Segment Start: INPUT RECORDS

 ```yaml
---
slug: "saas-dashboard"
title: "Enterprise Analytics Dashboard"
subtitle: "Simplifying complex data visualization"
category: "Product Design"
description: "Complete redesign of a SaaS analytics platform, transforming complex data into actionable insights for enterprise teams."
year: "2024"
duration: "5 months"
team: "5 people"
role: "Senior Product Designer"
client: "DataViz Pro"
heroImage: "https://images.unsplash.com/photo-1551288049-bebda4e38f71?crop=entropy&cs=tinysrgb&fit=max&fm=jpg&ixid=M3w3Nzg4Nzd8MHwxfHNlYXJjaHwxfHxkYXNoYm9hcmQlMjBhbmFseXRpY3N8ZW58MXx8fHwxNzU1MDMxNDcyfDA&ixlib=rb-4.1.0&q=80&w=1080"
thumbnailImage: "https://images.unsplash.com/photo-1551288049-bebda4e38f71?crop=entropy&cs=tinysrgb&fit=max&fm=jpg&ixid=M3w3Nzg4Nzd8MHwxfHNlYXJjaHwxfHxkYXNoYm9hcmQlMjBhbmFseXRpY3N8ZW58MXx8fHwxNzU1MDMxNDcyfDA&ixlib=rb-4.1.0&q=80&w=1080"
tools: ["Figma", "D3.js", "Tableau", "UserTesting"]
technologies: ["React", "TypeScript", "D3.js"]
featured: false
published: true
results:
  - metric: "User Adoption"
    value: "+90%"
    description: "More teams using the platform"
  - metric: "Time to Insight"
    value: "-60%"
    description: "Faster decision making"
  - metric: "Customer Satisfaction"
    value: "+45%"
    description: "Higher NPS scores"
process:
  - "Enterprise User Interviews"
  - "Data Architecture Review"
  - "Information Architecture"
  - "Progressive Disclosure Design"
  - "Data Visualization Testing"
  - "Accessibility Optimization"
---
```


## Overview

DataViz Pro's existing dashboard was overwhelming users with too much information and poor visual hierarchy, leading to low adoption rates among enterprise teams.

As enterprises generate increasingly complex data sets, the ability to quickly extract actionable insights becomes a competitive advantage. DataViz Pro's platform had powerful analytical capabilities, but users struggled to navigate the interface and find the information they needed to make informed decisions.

Segment End: INPUT RECORDS

§ **TASK**
Whatever the material above holds, copy it over exactly, line by line.

§ **COMPLETED EXERCISE**
 ```yaml
---
slug: "saas-dashboard"
title: "Enterprise Analytics Dashboard"
subtitle: "Simplifying complex data visualization"
category: "Product Design"
description: "Complete redesign of a SaaS analytics platform, transforming complex data into actionable insights for enterprise teams."
year: "2024"
duration: "5 months"
team: "5 people"
role: "Senior Product Designer"
client: "DataViz Pro"
heroImage: "https://images.unsplash.com/photo-1551288049-bebda4e38f71?crop=entropy&cs=tinysrgb&fit=max&fm=jpg&ixid=M3w3Nzg4Nzd8MHwxfHNlYXJjaHwxfHxkYXNoYm9hcmQlMjBhbmFseXRpY3N8ZW58MXx8fHwxNzU1MDMxNDcyfDA&ixlib=rb-4.1.0&q=80&w=1080"
thumbnailImage: "https://images.unsplash.com/photo-1551288049-bebda4e38f71?crop=entropy&cs=tinysrgb&fit=max&fm=jpg&ixid=M3w3Nzg4Nzd8MHwxfHNlYXJjaHwxfHxkYXNoYm9hcmQlMjBhbmFseXRpY3N8ZW58MXx8fHwxNzU1MDMxNDcyfDA&ixlib=rb-4.1.0&q=80&w=1080"
tools: ["Figma", "D3.js", "Tableau", "UserTesting"]
technologies: ["React", "TypeScript", "D3.js"]
featured: false
published: true
results:
  - metric: "User Adoption"
    value: "+90%"
    description: "More teams using the platform"
  - metric: "Time to Insight"
    value: "-60%"
    description: "Faster decision making"
  - metric: "Customer Satisfaction"
    value: "+45%"
    description: "Higher NPS scores"
process:
  - "Enterprise User Interviews"
  - "Data Architecture Review"
  - "Information Architecture"
  - "Progressive Disclosure Design"
  - "Data Visualization Testing"
  - "Accessibility Optimization"
---
```


## Overview

DataViz Pro's existing dashboard was overwhelming users with too much information and poor visual hierarchy, leading to low adoption rates among enterprise teams.

As enterprises generate increasingly complex data sets, the ability to quickly extract actionable insights becomes a competitive advantage. DataViz Pro's platform had powerful analytical capabilities, but users struggled to navigate the interface and find the information they needed to make informed decisions.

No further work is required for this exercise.